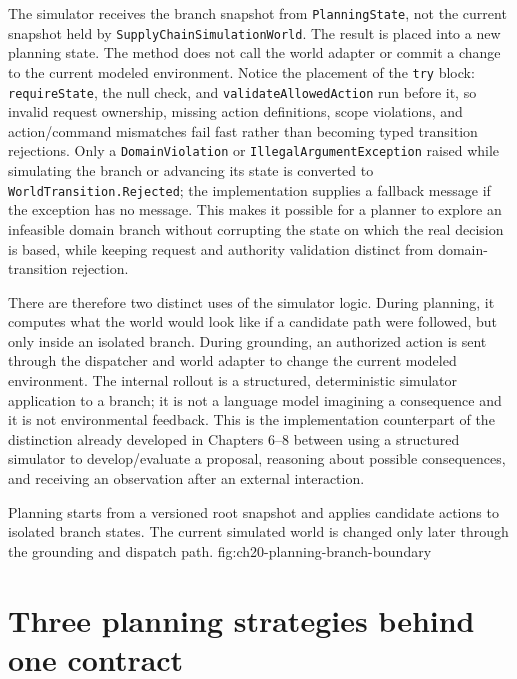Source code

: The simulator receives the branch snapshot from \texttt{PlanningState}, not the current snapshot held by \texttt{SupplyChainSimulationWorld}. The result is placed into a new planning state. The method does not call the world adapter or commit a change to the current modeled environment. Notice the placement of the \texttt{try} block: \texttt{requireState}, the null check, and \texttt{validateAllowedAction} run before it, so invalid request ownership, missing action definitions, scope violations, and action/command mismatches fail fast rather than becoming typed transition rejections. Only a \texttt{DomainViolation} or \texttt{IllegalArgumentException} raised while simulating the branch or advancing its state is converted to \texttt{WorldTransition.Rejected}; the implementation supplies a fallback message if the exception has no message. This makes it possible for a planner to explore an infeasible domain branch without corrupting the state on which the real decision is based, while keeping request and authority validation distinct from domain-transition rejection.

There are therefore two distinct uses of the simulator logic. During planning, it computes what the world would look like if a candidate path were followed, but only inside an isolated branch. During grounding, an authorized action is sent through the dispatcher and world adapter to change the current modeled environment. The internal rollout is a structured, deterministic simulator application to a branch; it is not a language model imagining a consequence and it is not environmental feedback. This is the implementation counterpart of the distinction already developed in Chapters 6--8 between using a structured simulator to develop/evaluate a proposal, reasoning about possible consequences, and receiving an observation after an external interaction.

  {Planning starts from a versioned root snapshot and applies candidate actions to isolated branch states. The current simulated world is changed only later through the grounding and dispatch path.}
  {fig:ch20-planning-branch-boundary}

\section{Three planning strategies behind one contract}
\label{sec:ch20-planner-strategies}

▶ EXERCISE PROMPT
Print every entry exactly. Pictures are not part of the copy.

▶ ANSWER FOR THE TASK
Source code

: The simulator receives the branch snapshot from \texttt{PlanningState}, not the current snapshot held by \texttt{SupplyChainSimulationWorld}. The result is placed into a new planning state. The method does not call the world adapter or commit a change to the current modeled environment. Notice the placement of the \texttt{try} block: \texttt{requireState}, the null check, and \texttt{validateAllowedAction} run before it, so invalid request ownership, missing action definitions, scope violations, and action/command mismatches fail fast rather than becoming typed transition rejections. Only a \texttt{DomainViolation} or \texttt{IllegalArgumentException} raised while simulating the branch or advancing its state is converted to \texttt{WorldTransition.Rejected}; the implementation supplies a fallback message if the exception has no message. This makes it possible for a planner to explore an infeasible domain branch without corrupting the state on which the real decision is based, while keeping request and authority validation distinct from domain-transition rejection.

There are therefore two distinct uses of the simulator logic. During planning, it computes what the world would look like if a candidate path were followed, but only inside an isolated branch. During grounding, an authorized action is sent through the dispatcher and world adapter to change the current modeled environment. The internal rollout is a structured, deterministic simulator application to a branch; it is not a language model imagining a consequence and it is not environmental feedback. This is the implementation counterpart of the distinction already developed in Chapters 6--8 between using a structured simulator to develop/evaluate a proposal, reasoning about possible consequences, and receiving an observation after an external interaction.

  {Planning starts from a versioned root snapshot and applies candidate actions to isolated branch states. The current simulated world is changed only later through the grounding and dispatch path.}
  {fig:ch20-planning-branch-boundary}

\section{Three planning strategies behind one contract}
\label{sec:ch20-planner-strategies}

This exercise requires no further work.